───── EXERCISE DATA ─────

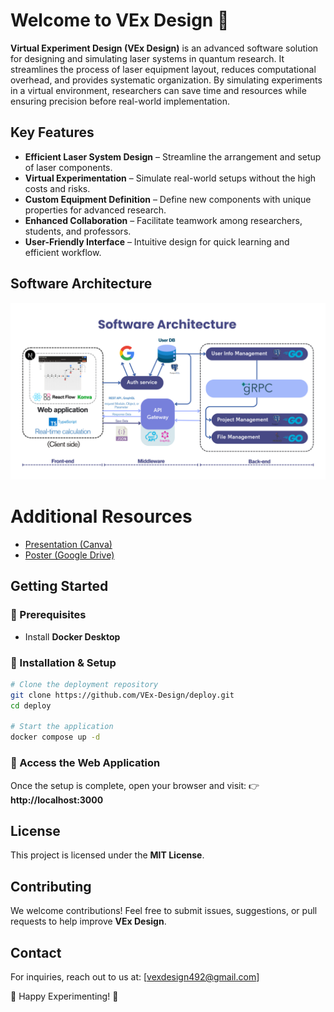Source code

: # Welcome to **VEx Design** 🔭

**Virtual Experiment Design (VEx Design)** is an advanced software solution for designing and simulating laser systems in quantum research. It streamlines the process of laser equipment layout, reduces computational overhead, and provides systematic organization. By simulating experiments in a virtual environment, researchers can save time and resources while ensuring precision before real-world implementation.


## Key Features

- **Efficient Laser System Design** – Streamline the arrangement and setup of laser components.
- **Virtual Experimentation** – Simulate real-world setups without the high costs and risks.
- **Custom Equipment Definition** – Define new components with unique properties for advanced research.
- **Enhanced Collaboration** – Facilitate teamwork among researchers, students, and professors.
- **User-Friendly Interface** – Intuitive design for quick learning and efficient workflow.


## Software Architecture

![Software Architecture](https://raw.githubusercontent.com/VEx-Design/.github/main/profile/SoftwareArchitecture.png)

# Additional Resources

- [Presentation (Canva)](https://www.canva.com/design/DAGoIZKgKvU/i4FQc0PJ2zxKWfdfjZtaMw/edit?utm_content=DAGoIZKgKvU&utm_campaign=designshare&utm_medium=link2&utm_source=sharebutton)  
- [Poster (Google Drive)](https://drive.google.com/file/d/1EdVch3lhKbjdlbl6Oz1bY-suUagg3Wbn/view?usp=sharing)


## Getting Started

### 🔹 Prerequisites
- Install **Docker Desktop**

### 🔹 Installation & Setup
```bash
# Clone the deployment repository
git clone https://github.com/VEx-Design/deploy.git
cd deploy

# Start the application
docker compose up -d
```

### 🔹 Access the Web Application
Once the setup is complete, open your browser and visit:
👉 **http://localhost:3000**


## License
This project is licensed under the **MIT License**.


## Contributing
We welcome contributions! Feel free to submit issues, suggestions, or pull requests to help improve **VEx Design**.


## Contact
For inquiries, reach out to us at: [vexdesign492@gmail.com]

🚀 Happy Experimenting! 🎯
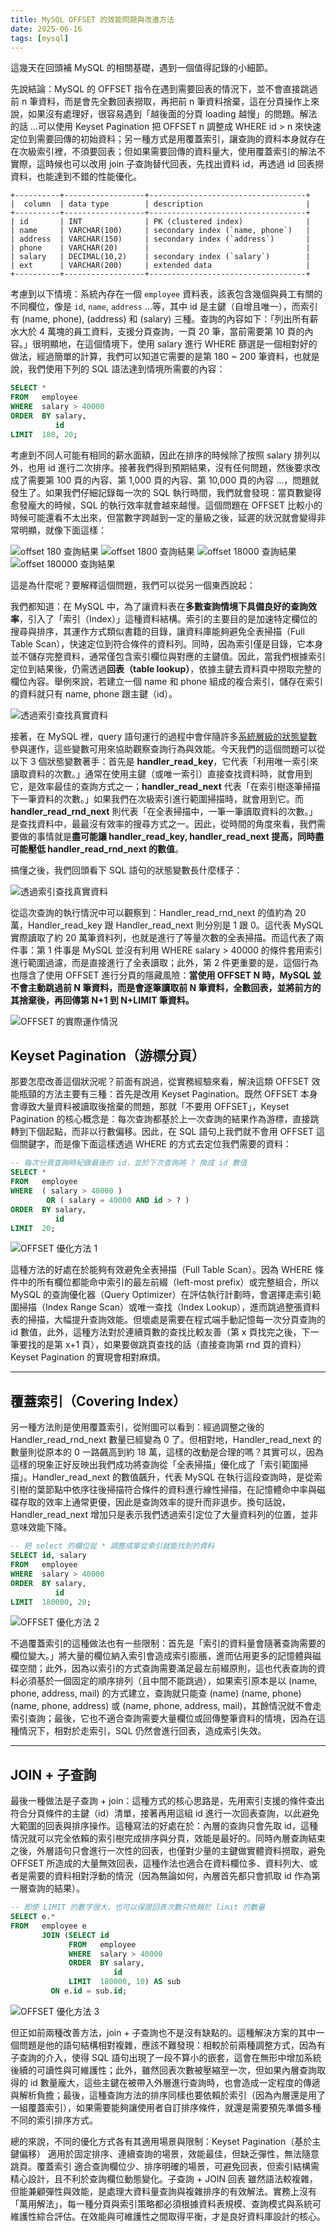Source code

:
 ```yaml
---
title: MySQL OFFSET 的效能問題與改進方法
date: 2025-06-16
tags: [mysql]
---
```


這幾天在回頭補 MySQL 的相關基礎，遇到一個值得記錄的小細節。

先說結論：MySQL 的 OFFSET 指令在遇到需要回表的情況下，並不會直接跳過前 n 筆資料，而是會先全數回表撈取，再把前 n 筆資料捨棄，這在分頁操作上來說，如果沒有處理好，很容易遇到「越後面的分頁 loading 越慢」的問題。解法的話 ...可以使用 Keyset Pagination 把 OFFSET n 調整成 WHERE id > n 來快速定位到需要回傳的初始資料；另一種方式是用覆蓋索引，讓查詢的資料本身就存在在次級索引裡，不須要回表；但如果需要回傳的資料量大，使用覆蓋索引的解法不實際，這時候也可以改用 join 子查詢替代回表，先找出資料 id，再透過 id 回表撈資料，也能達到不錯的性能優化。

```
+----------+------------------+-----------------------------------+
|  column  | data type        | description                       |
+----------+------------------+-----------------------------------+
| id       | INT              | PK (clustered index)              |
| name     | VARCHAR(100)     | secondary index (`name, phone`)   |
| address  | VARCHAR(150)     | secondary index (`address`)       |
| phone    | VARCHAR(20)      |                                   |
| salary   | DECIMAL(10,2)    | secondary index (`salary`)        |
| ext      | VARCHAR(200)     | extended data                     |
+----------+------------------+-----------------------------------+
```

考慮到以下情境：系統內存在一個 `employee` 資料表，該表包含幾個與員工有關的不同欄位，像是 `id`, `name`, `address` ...等，其中 id 是主鍵（自增且唯一），而索引有 (name, phone), (address) 和 (salary) 三種。查詢的內容如下：「列出所有薪水大於 4 萬塊的員工資料，支援分頁查詢，一頁 20 筆，當前需要第 10 頁的內容。」很明顯地，在這個情境下，使用 salary 進行 WHERE 篩選是一個相對好的做法，經過簡單的計算，我們可以知道它需要的是第 180 ~ 200 筆資料，也就是說，我們使用下列的 SQL 語法達到情境所需要的內容：

```SQL
SELECT *
FROM   employee
WHERE  salary > 40000
ORDER  BY salary,
          id
LIMIT  180, 20;
```

考慮到不同人可能有相同的薪水面額，因此在排序的時候除了按照 salary 排列以外，也用 id 進行二次排序。接著我們得到預期結果，沒有任何問題，然後要求改成了需要第 100 頁的內容、第 1,000 頁的內容、第 10,000 頁的內容 ...，問題就發生了。如果我們仔細記錄每一次的 SQL 執行時間，我們就會發現：當頁數變得愈發龐大的時候，SQL 的執行效率就會越來越慢。這個問題在 OFFSET 比較小的時候可能還看不太出來，但當數字跨越到一定的量級之後，延遲的狀況就會變得非常明顯，就像下面這樣：

![offset 180 查詢結果](images/mysql-offset-performance-issue-and-optimization/offset-180.png)
![offset 1800 查詢結果](images/mysql-offset-performance-issue-and-optimization/offset-1800.png)
![offset 18000 查詢結果](images/mysql-offset-performance-issue-and-optimization/offset-18000.)
![offset 180000 查詢結果](images/mysql-offset-performance-issue-and-optimization/offset-180000.png)

這是為什麼呢？要解釋這個問題，我們可以從另一個東西說起：

我們都知道：在 MySQL 中，為了讓資料表在**多數查詢情境下具備良好的查詢效率**，引入了「索引（Index）」這種資料結構。索引的主要目的是加速特定欄位的搜尋與排序，其運作方式類似書籍的目錄，讓資料庫能夠避免全表掃描（Full Table Scan），快速定位到符合條件的資料列。同時，因為索引僅是目錄，它本身並不儲存完整資料，通常僅包含索引欄位與對應的主鍵值。因此，當我們根據索引定位到結果後，仍需透過**回表（table lookup）**，依據主鍵去資料頁中撈取完整的欄位內容。舉例來說，若建立一個 name 和 phone 組成的複合索引，儲存在索引的資料就只有 name, phone 跟主鍵（id）。

![透過索引查找真實資料](images/mysql-offset-performance-issue-and-optimization/search-with-index.png)

接著，在 MySQL 裡，query 語句運行的過程中會伴隨許多[系統層級的狀態變數](https://dev.mysql.com/doc/refman/8.4/en/server-status-variables.html)參與運作，這些變數可用來協助觀察查詢行為與效能。今天我們的這個問題可以從以下 3 個狀態變數著手：首先是 **handler_read_key**，它代表「利用唯一索引來讀取資料的次數。」通常在使用主鍵（或唯一索引）直接查找資料時，就會用到它，是效率最佳的查詢方式之一；**handler_read_next** 代表「在索引樹逐筆掃描下一筆資料的次數。」如果我們在次級索引進行範圍掃描時，就會用到它。而 **handler_read_rnd_next** 則代表「在全表掃描中，一筆一筆讀取資料的次數。」是查找資料中，最最沒有效率的搜尋方式之一。因此，從時間的角度來看，我們需要做的事情就是**盡可能讓 handler_read_key, handler_read_next 提高，同時盡可能壓低 handler_read_rnd_next 的數值**。

搞懂之後，我們回頭看下 SQL 語句的狀態變數長什麼樣子：

![透過索引查找真實資料](images/mysql-offset-performance-issue-and-optimization/status-variable-with-origin-limit.png)

從這次查詢的執行情況中可以觀察到：Handler_read_rnd_next 的值約為 20 萬，Handler_read_key 跟 Handler_read_next 則分別是 1 跟 0。這代表 MySQL 實際讀取了約 20 萬筆資料列，也就是進行了等量次數的全表掃描。而這代表了兩件事：第 1 件事是 MySQL 並沒有利用 WHERE salary > 40000 的條件套用索引進行範圍過濾，而是直接進行了全表讀取；此外，第 2 件更重要的是，這個行為也隱含了使用 OFFSET 進行分頁的隱藏風險：**當使用 OFFSET N 時，MySQL 並不會主動跳過前 N 筆資料，而是會逐筆讀取前 N 筆資料，全數回表，並將前方的其捨棄後，再回傳第 N+1 到 N+LIMIT 筆資料。**

![OFFSET 的實際運作情況](images/mysql-offset-performance-issue-and-optimization/offset-work-flow.png)

## Keyset Pagination（游標分頁）

那要怎麼改善這個狀況呢？前面有說過，從實務經驗來看，解決這類 OFFSET 效能瓶頸的方法主要有三種：首先是改用 Keyset Pagination。既然 OFFSET 本身會導致大量資料被讀取後捨棄的問題，那就「不要用 OFFSET」，Keyset Pagination 的核心概念是：每次查詢都基於上一次查詢的結果作為游標，直接跳轉到下個起點，而非以行數偏移。因此，在 SQL 語句上我們就不會用 OFFSET 這個關鍵字，而是像下面這樣透過 WHERE 的方式去定位我們需要的資料：

```SQL
-- 每次分頁查詢時紀錄最後的 id，並於下次查詢將 ? 換成 id 數值
SELECT *
FROM   employee
WHERE  ( salary > 40000 )
        OR ( salary = 40000 AND id > ? )
ORDER  BY salary,
          id
LIMIT  20;
```

![OFFSET 優化方法 1](images/mysql-offset-performance-issue-and-optimization/optimize-offset-1.png)

這種方法的好處在於能夠有效避免全表掃描（Full Table Scan）。因為 WHERE 條件中的所有欄位都能命中索引的最左前綴（left-most prefix）或完整組合，所以 MySQL 的查詢優化器（Query Optimizer）在評估執行計劃時，會選擇走索引範圍掃描（Index Range Scan）或唯一查找（Index Lookup），進而跳過整張資料表的掃描，大幅提升查詢效能。但壞處是需要在程式端手動記憶每一次分頁查詢的 id 數值，此外，這種方法對於連續頁數的查找比較友善（第 x 頁找完之後，下一筆要找的是第 x+1 頁），如果要做跳頁查找的話（直接查詢第 rnd 頁的資料）Keyset Pagination 的實現會相對麻煩。

---

## 覆蓋索引（Covering Index）

另一種方法則是使用覆蓋索引，從附圖可以看到：經過調整之後的 Handler_read_rnd_next 數量已經變為 0 了。但相對地，Handler_read_next 的數量則從原本的 0 一路飆高到約 18 萬，這樣的改動是合理的嗎？其實可以，因為這樣的現象正好反映出我們成功將查詢從「全表掃描」優化成了「索引範圍掃描」。Handler_read_next 的數值飆升，代表 MySQL 在執行這段查詢時，是從索引樹的葉節點中依序往後掃描符合條件的資料進行線性掃描，在記憶體命中率與磁碟存取的效率上通常更優，因此是查詢效率的提升而非退步。換句話說，Handler_read_next 增加只是表示我們透過索引定位了大量資料列的位置，並非意味效能下降。

```SQL
-- 把 select 的欄位從 * 調整成單從索引就能找到的資料
SELECT id, salary
FROM   employee
WHERE  salary > 40000
ORDER  BY salary,
          id
LIMIT  180000, 20;
```

![OFFSET 優化方法 2](images/mysql-offset-performance-issue-and-optimization/optimize-offset-2.png)

不過覆蓋索引的這種做法也有一些限制：首先是「索引的資料量會隨著查詢需要的欄位變大。」將大量的欄位納入索引會造成索引膨脹，進而佔用更多的記憶體與磁碟空間；此外，因為以索引的方式查詢需要滿足最左前綴原則，這也代表查詢的資料必須基於一個固定的順序排列（且中間不能跳過），如果索引原本是以 (name, phone, address, mail) 的方式建立，查詢就只能查 (name) (name, phone) (name, phone, address) 或 (name, phone, address, mail)，其餘情況就不會走索引查詢；最後，它也不適合查詢需要大量欄位或回傳整筆資料的情境，因為在這種情況下，相對於走索引，SQL 仍然會進行回表，造成索引失效。

---

## JOIN + 子查詢

最後一種做法是子查詢 + join：這種方式的核心思路是，先用索引支援的條件查出符合分頁條件的主鍵（id）清單，接著再用這組 id 進行一次回表查詢，以此避免大範圍的回表與排序操作。這種寫法的好處在於：內層的查詢只會先取 id，這種情況就可以完全依賴的索引樹完成排序與分頁，效能是最好的。同時內層查詢結束之後，外層語句只會進行一次性的回表，也僅對少量的主鍵做實體資料撈取，避免 OFFSET 所造成的大量無效回表，這種作法也適合在資料欄位多、資料列大、或者是需要的資料相對浮動的情況（因為無論如何，內層首先都只會抓取 id 作為第一層查詢的結果）。

```SQL
-- 即使 LIMIT 的數字很大，也可以保證回表次數只依賴於 limit 的數量
SELECT e.*
FROM   employee e
       JOIN (SELECT id
             FROM   employee
             WHERE  salary > 40000
             ORDER  BY salary,
                       id
             LIMIT  180000, 10) AS sub
         ON e.id = sub.id; 
```

![OFFSET 優化方法 3](images/mysql-offset-performance-issue-and-optimization/optimize-offset-3.png)

但正如前兩種改善方法，join + 子查詢也不是沒有缺點的。這種解決方案的其中一個問題是他的語句結構相對複雜，應該不難發現：相較於前兩種調整方式，因為有子查詢的介入，使得 SQL 語句出現了一段不算小的嵌套，這會在無形中增加系統後續的可讀性與可維護性；此外，雖然回表次數被壓縮至一次，但如果內層查詢取得的 id 數量龐大，這些主鍵在被帶入外層進行查詢時，也會造成一定程度的傳遞與解析負擔；最後，這種查詢方法的排序同樣也要依賴於索引（因為內層還是用了一組覆蓋索引），如果需要能夠讓使用者自訂排序條件，就還是需要預先準備多種不同的索引排序方式。

總的來說，不同的優化方式各有其適用場景與限制：Keyset Pagination（基於主鍵偏移） 適用於固定排序、連續查詢的場景，效能最佳，但缺乏彈性，無法隨意跳頁。覆蓋索引 適合查詢欄位少、排序明確的場景，可避免回表，但索引結構需精心設計，且不利於查詢欄位動態變化。子查詢 + JOIN 回表 雖然語法較複雜，但能兼顧彈性與效能，是處理大資料量查詢與複雜排序的有效解法。實務上沒有「萬用解法」，每一種分頁與索引策略都必須根據資料表規模、查詢模式與系統可維護性綜合評估。在效能與可維護性之間取得平衡，才是良好資料庫設計的核心。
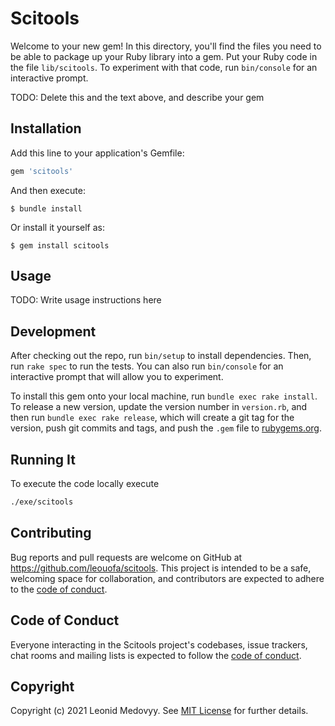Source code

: # Scitools

Welcome to your new gem! In this directory, you'll find the files you need to be able to package up your Ruby library into a gem. Put your Ruby code in the file `lib/scitools`. To experiment with that code, run `bin/console` for an interactive prompt.

TODO: Delete this and the text above, and describe your gem

## Installation

Add this line to your application's Gemfile:

```ruby
gem 'scitools'
```

And then execute:

    $ bundle install

Or install it yourself as:

    $ gem install scitools

## Usage

TODO: Write usage instructions here

## Development

After checking out the repo, run `bin/setup` to install dependencies. Then, run `rake spec` to run the tests. You can also run `bin/console` for an interactive prompt that will allow you to experiment.

To install this gem onto your local machine, run `bundle exec rake install`. To release a new version, update the version number in `version.rb`, and then run `bundle exec rake release`, which will create a git tag for the version, push git commits and tags, and push the `.gem` file to [rubygems.org](https://rubygems.org).

## Running It
To execute the code locally execute 

```bash
./exe/scitools
```

## Contributing

Bug reports and pull requests are welcome on GitHub at https://github.com/leouofa/scitools. This project is intended to be a safe, welcoming space for collaboration, and contributors are expected to adhere to the [code of conduct](https://github.com/[USERNAME]/scitools/blob/master/CODE_OF_CONDUCT.md).


## Code of Conduct

Everyone interacting in the Scitools project's codebases, issue trackers, chat rooms and mailing lists is expected to follow the [code of conduct](https://github.com/[USERNAME]/scitools/blob/master/CODE_OF_CONDUCT.md).

## Copyright

Copyright (c) 2021 Leonid Medovyy. See [MIT License](LICENSE.txt) for further details.
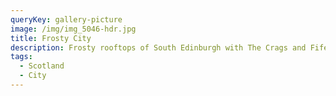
 ```yaml
---
queryKey: gallery-picture
image: /img/img_5046-hdr.jpg
title: Frosty City
description: Frosty rooftops of South Edinburgh with The Crags and Fife in the distance
tags:
  - Scotland
  - City
---
```


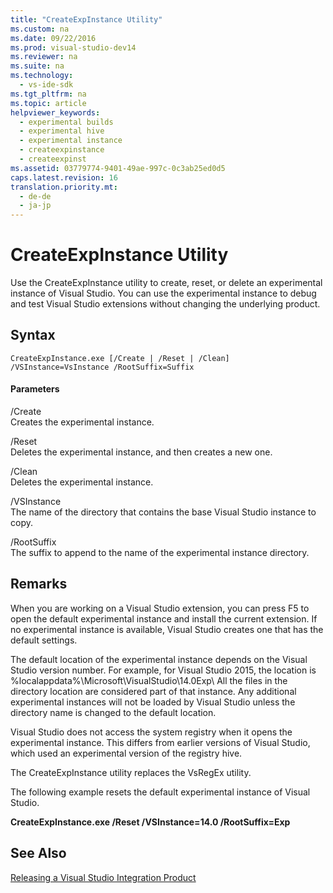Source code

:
 ```yaml
---
title: "CreateExpInstance Utility"
ms.custom: na
ms.date: 09/22/2016
ms.prod: visual-studio-dev14
ms.reviewer: na
ms.suite: na
ms.technology: 
  - vs-ide-sdk
ms.tgt_pltfrm: na
ms.topic: article
helpviewer_keywords: 
  - experimental builds
  - experimental hive
  - experimental instance
  - createexpinstance
  - createexpinst
ms.assetid: 03779774-9401-49ae-997c-0c3ab25ed0d5
caps.latest.revision: 16
translation.priority.mt: 
  - de-de
  - ja-jp
---
```

# CreateExpInstance Utility
Use the CreateExpInstance utility to create, reset, or delete an experimental instance of Visual Studio. You can use the experimental instance to debug and test Visual Studio extensions without changing the underlying product.  
  
## Syntax  
  
```  
CreateExpInstance.exe [/Create | /Reset | /Clean] /VSInstance=VsInstance /RootSuffix=Suffix  
```  
  
#### Parameters  
 /Create  
 Creates the experimental instance.  
  
 /Reset  
 Deletes the experimental instance, and then creates a new one.  
  
 /Clean  
 Deletes the experimental instance.  
  
 /VSInstance  
 The name of the directory that contains the base Visual Studio instance to copy.  
  
 /RootSuffix  
 The suffix to append to the name of the experimental instance directory.  
  
## Remarks  
 When you are working on a Visual Studio extension, you can press F5 to open the default experimental instance and install the current extension. If no experimental instance is available, Visual Studio creates one that has the default settings.  
  
 The default location of the experimental instance depends on the Visual Studio version number. For example, for Visual Studio 2015, the location is %localappdata%\Microsoft\VisualStudio\14.0Exp\ All the files in the directory location are considered part of that instance. Any additional experimental instances will not be loaded by Visual Studio unless the directory name is changed to the default location.  
  
 Visual Studio does not access the system registry when it opens the experimental instance. This differs from earlier versions of Visual Studio, which used an experimental version of the registry hive.  
  
 The CreateExpInstance utility replaces the VsRegEx utility.  
  
 The following example resets the default experimental instance of Visual Studio.  
  
 **CreateExpInstance.exe /Reset /VSInstance=14.0 /RootSuffix=Exp**  
  
## See Also  
 [Releasing a Visual Studio Integration Product](../vs140/releasing-a-visual-studio-integration-product.md)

─────

§ **WHAT YOU ARE ASKED TO DO**: Give again, word for word, only the lines that run from the top of the data above through the line with "- **User-Friendly Interface**". Drop the pictures.

§ **SOLUTION FOR THIS PROBLEM**:
Source code

: # Welcome to **VEx Design** 🔭

**Virtual Experiment Design (VEx Design)** is an advanced software solution for designing and simulating laser systems in quantum research. It streamlines the process of laser equipment layout, reduces computational overhead, and provides systematic organization. By simulating experiments in a virtual environment, researchers can save time and resources while ensuring precision before real-world implementation.


## Key Features

- **Efficient Laser System Design** – Streamline the arrangement and setup of laser components.
- **Virtual Experimentation** – Simulate real-world setups without the high costs and risks.
- **Custom Equipment Definition** – Define new components with unique properties for advanced research.
- **Enhanced Collaboration** – Facilitate teamwork among researchers, students, and professors.
- **User-Friendly Interface** – Intuitive design for quick learning and efficient workflow.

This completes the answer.